(Source data)
=== Section Start ===

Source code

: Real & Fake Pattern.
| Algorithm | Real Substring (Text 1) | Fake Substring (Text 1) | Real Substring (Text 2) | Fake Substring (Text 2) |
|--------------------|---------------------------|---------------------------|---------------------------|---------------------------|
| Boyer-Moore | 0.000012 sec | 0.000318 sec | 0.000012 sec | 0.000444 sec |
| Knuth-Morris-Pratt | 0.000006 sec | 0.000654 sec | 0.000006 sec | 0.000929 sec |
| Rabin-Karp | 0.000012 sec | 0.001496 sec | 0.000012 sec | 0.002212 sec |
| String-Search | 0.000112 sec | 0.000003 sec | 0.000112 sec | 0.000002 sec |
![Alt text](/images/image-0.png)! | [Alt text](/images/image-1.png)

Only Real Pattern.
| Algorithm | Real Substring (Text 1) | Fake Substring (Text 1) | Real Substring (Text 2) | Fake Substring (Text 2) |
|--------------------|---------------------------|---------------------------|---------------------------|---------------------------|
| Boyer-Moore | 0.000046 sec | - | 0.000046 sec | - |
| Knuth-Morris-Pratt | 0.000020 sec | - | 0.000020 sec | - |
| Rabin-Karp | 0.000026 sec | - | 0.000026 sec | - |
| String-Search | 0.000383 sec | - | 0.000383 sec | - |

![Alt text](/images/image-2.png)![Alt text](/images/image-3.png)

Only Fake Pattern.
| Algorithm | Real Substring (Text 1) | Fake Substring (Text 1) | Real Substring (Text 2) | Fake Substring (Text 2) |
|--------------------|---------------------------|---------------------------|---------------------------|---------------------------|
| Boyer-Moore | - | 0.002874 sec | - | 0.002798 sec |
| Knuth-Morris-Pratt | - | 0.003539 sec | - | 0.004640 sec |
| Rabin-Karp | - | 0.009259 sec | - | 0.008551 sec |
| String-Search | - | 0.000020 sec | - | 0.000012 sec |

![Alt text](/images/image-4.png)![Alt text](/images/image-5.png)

=== Section End ===

Description of the task –
Reproduce the data above in full, with no line missing.

Task output –
Source code

: Real & Fake Pattern.
| Algorithm | Real Substring (Text 1) | Fake Substring (Text 1) | Real Substring (Text 2) | Fake Substring (Text 2) |
|--------------------|---------------------------|---------------------------|---------------------------|---------------------------|
| Boyer-Moore | 0.000012 sec | 0.000318 sec | 0.000012 sec | 0.000444 sec |
| Knuth-Morris-Pratt | 0.000006 sec | 0.000654 sec | 0.000006 sec | 0.000929 sec |
| Rabin-Karp | 0.000012 sec | 0.001496 sec | 0.000012 sec | 0.002212 sec |
| String-Search | 0.000112 sec | 0.000003 sec | 0.000112 sec | 0.000002 sec |
![Alt text](/images/image-0.png)! | [Alt text](/images/image-1.png)

Only Real Pattern.
| Algorithm | Real Substring (Text 1) | Fake Substring (Text 1) | Real Substring (Text 2) | Fake Substring (Text 2) |
|--------------------|---------------------------|---------------------------|---------------------------|---------------------------|
| Boyer-Moore | 0.000046 sec | - | 0.000046 sec | - |
| Knuth-Morris-Pratt | 0.000020 sec | - | 0.000020 sec | - |
| Rabin-Karp | 0.000026 sec | - | 0.000026 sec | - |
| String-Search | 0.000383 sec | - | 0.000383 sec | - |

![Alt text](/images/image-2.png)![Alt text](/images/image-3.png)

Only Fake Pattern.
| Algorithm | Real Substring (Text 1) | Fake Substring (Text 1) | Real Substring (Text 2) | Fake Substring (Text 2) |
|--------------------|---------------------------|---------------------------|---------------------------|---------------------------|
| Boyer-Moore | - | 0.002874 sec | - | 0.002798 sec |
| Knuth-Morris-Pratt | - | 0.003539 sec | - | 0.004640 sec |
| Rabin-Karp | - | 0.009259 sec | - | 0.008551 sec |
| String-Search | - | 0.000020 sec | - | 0.000012 sec |

![Alt text](/images/image-4.png)![Alt text](/images/image-5.png)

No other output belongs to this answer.